What needs to be done: All lines from the start of the listing below through the line containing "N/A | ±15% | TBA |" are to be written out again exactly, and no others.

════════════════════

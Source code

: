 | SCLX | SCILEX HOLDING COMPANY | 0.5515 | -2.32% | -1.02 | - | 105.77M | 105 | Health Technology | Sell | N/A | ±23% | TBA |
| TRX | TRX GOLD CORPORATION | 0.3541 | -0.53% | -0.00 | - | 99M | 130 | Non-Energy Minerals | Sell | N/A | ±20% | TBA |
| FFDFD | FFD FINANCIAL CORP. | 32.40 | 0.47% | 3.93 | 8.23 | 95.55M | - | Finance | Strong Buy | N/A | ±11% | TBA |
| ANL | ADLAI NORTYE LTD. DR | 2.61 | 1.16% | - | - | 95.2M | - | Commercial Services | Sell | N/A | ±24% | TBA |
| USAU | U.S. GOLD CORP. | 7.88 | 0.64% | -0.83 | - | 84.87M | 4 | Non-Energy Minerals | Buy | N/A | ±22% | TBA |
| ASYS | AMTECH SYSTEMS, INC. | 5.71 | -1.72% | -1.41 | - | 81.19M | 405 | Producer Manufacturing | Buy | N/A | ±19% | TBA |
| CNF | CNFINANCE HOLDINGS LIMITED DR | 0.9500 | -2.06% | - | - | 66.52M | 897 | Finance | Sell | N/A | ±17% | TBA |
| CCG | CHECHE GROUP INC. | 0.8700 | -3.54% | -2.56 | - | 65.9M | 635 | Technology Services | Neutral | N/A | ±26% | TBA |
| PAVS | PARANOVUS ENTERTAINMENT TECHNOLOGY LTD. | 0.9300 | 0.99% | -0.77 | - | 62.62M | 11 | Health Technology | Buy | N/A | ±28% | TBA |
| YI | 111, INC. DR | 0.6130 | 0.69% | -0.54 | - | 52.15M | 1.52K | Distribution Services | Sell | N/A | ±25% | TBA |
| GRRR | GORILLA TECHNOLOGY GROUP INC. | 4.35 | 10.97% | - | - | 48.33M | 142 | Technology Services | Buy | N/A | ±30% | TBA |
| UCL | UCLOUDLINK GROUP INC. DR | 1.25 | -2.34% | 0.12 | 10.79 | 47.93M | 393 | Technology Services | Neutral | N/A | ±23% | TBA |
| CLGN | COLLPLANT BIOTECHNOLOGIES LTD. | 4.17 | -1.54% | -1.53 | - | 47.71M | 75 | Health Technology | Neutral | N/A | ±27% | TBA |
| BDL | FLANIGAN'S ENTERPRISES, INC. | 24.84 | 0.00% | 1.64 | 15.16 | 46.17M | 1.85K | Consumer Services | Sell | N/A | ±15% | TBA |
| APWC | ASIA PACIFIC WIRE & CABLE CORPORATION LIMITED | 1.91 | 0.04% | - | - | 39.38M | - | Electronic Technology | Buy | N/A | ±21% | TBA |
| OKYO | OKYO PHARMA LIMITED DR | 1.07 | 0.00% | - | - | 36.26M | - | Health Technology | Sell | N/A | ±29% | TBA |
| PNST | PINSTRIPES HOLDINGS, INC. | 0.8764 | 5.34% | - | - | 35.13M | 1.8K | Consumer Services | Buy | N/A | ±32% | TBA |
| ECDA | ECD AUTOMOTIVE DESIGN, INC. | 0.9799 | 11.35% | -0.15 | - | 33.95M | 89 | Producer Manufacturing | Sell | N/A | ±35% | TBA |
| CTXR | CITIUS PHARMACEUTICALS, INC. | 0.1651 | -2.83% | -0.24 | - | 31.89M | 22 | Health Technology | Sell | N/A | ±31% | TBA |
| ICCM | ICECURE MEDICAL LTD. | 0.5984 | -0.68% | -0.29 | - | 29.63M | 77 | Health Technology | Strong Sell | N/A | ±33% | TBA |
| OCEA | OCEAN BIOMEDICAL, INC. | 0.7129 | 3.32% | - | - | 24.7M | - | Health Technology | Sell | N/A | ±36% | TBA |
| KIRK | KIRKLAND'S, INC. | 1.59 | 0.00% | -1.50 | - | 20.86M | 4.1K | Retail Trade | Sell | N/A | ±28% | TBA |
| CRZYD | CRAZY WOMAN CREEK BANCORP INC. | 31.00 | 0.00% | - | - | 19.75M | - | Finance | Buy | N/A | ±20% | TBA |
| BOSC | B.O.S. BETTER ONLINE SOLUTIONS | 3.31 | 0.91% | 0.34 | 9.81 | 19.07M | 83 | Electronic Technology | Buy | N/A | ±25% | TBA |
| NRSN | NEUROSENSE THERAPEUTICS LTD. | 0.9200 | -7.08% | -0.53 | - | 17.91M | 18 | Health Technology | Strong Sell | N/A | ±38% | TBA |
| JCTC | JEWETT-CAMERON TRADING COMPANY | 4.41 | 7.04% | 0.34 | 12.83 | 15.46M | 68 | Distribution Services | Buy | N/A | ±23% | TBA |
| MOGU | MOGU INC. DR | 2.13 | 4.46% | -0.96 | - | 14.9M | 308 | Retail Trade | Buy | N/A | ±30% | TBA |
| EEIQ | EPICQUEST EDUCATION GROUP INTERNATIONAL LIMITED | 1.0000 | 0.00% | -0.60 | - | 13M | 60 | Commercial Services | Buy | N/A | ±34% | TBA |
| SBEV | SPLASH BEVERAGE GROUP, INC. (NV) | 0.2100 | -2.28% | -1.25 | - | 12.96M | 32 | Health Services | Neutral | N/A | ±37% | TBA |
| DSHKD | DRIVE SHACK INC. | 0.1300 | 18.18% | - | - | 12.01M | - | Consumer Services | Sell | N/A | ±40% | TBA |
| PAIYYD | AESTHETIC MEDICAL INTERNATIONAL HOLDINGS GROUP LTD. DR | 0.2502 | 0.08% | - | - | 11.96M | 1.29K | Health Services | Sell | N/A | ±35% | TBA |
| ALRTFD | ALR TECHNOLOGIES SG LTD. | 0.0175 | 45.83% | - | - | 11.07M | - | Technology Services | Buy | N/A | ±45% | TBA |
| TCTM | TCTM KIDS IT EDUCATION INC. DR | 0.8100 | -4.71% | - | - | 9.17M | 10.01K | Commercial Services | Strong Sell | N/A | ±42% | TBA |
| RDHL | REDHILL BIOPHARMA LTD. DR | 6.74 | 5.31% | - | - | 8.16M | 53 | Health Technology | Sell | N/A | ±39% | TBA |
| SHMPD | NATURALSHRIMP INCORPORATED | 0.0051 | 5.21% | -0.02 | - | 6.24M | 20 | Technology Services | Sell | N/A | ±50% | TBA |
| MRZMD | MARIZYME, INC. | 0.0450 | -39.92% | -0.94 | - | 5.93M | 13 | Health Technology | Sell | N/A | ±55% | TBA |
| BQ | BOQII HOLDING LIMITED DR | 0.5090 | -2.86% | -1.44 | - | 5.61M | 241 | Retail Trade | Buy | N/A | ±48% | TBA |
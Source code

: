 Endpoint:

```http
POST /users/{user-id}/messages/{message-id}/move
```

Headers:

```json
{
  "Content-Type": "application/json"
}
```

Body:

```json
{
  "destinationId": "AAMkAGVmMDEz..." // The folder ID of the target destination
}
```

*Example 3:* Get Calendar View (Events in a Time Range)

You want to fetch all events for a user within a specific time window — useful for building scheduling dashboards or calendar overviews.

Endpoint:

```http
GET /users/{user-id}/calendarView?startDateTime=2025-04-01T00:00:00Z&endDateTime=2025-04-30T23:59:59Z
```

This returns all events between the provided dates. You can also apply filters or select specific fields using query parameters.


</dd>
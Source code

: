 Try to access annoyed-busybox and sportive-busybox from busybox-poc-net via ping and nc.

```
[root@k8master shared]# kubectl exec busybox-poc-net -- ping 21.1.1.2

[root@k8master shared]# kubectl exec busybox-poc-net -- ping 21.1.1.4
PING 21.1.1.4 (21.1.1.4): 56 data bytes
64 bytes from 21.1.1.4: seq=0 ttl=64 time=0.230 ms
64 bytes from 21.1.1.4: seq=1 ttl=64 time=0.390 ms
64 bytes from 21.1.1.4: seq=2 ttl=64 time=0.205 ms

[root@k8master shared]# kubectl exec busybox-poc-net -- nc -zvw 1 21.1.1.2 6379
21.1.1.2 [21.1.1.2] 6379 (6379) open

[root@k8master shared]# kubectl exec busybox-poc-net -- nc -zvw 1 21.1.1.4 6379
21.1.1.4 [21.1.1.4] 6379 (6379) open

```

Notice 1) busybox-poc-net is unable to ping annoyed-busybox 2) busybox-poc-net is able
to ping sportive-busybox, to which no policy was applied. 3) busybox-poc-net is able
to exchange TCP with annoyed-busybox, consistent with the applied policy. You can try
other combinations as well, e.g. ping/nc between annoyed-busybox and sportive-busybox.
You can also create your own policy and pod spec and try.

════════════════════

Answer area:
Source code

: | SCLX | SCILEX HOLDING COMPANY | 0.5515 | -2.32% | -1.02 | - | 105.77M | 105 | Health Technology | Sell | N/A | ±23% | TBA |
| TRX | TRX GOLD CORPORATION | 0.3541 | -0.53% | -0.00 | - | 99M | 130 | Non-Energy Minerals | Sell | N/A | ±20% | TBA |
| FFDFD | FFD FINANCIAL CORP. | 32.40 | 0.47% | 3.93 | 8.23 | 95.55M | - | Finance | Strong Buy | N/A | ±11% | TBA |
| ANL | ADLAI NORTYE LTD. DR | 2.61 | 1.16% | - | - | 95.2M | - | Commercial Services | Sell | N/A | ±24% | TBA |
| USAU | U.S. GOLD CORP. | 7.88 | 0.64% | -0.83 | - | 84.87M | 4 | Non-Energy Minerals | Buy | N/A | ±22% | TBA |
| ASYS | AMTECH SYSTEMS, INC. | 5.71 | -1.72% | -1.41 | - | 81.19M | 405 | Producer Manufacturing | Buy | N/A | ±19% | TBA |
| CNF | CNFINANCE HOLDINGS LIMITED DR | 0.9500 | -2.06% | - | - | 66.52M | 897 | Finance | Sell | N/A | ±17% | TBA |
| CCG | CHECHE GROUP INC. | 0.8700 | -3.54% | -2.56 | - | 65.9M | 635 | Technology Services | Neutral | N/A | ±26% | TBA |
| PAVS | PARANOVUS ENTERTAINMENT TECHNOLOGY LTD. | 0.9300 | 0.99% | -0.77 | - | 62.62M | 11 | Health Technology | Buy | N/A | ±28% | TBA |
| YI | 111, INC. DR | 0.6130 | 0.69% | -0.54 | - | 52.15M | 1.52K | Distribution Services | Sell | N/A | ±25% | TBA |
| GRRR | GORILLA TECHNOLOGY GROUP INC. | 4.35 | 10.97% | - | - | 48.33M | 142 | Technology Services | Buy | N/A | ±30% | TBA |
| UCL | UCLOUDLINK GROUP INC. DR | 1.25 | -2.34% | 0.12 | 10.79 | 47.93M | 393 | Technology Services | Neutral | N/A | ±23% | TBA |
| CLGN | COLLPLANT BIOTECHNOLOGIES LTD. | 4.17 | -1.54% | -1.53 | - | 47.71M | 75 | Health Technology | Neutral | N/A | ±27% | TBA |
| BDL | FLANIGAN'S ENTERPRISES, INC. | 24.84 | 0.00% | 1.64 | 15.16 | 46.17M | 1.85K | Consumer Services | Sell | N/A | ±15% | TBA |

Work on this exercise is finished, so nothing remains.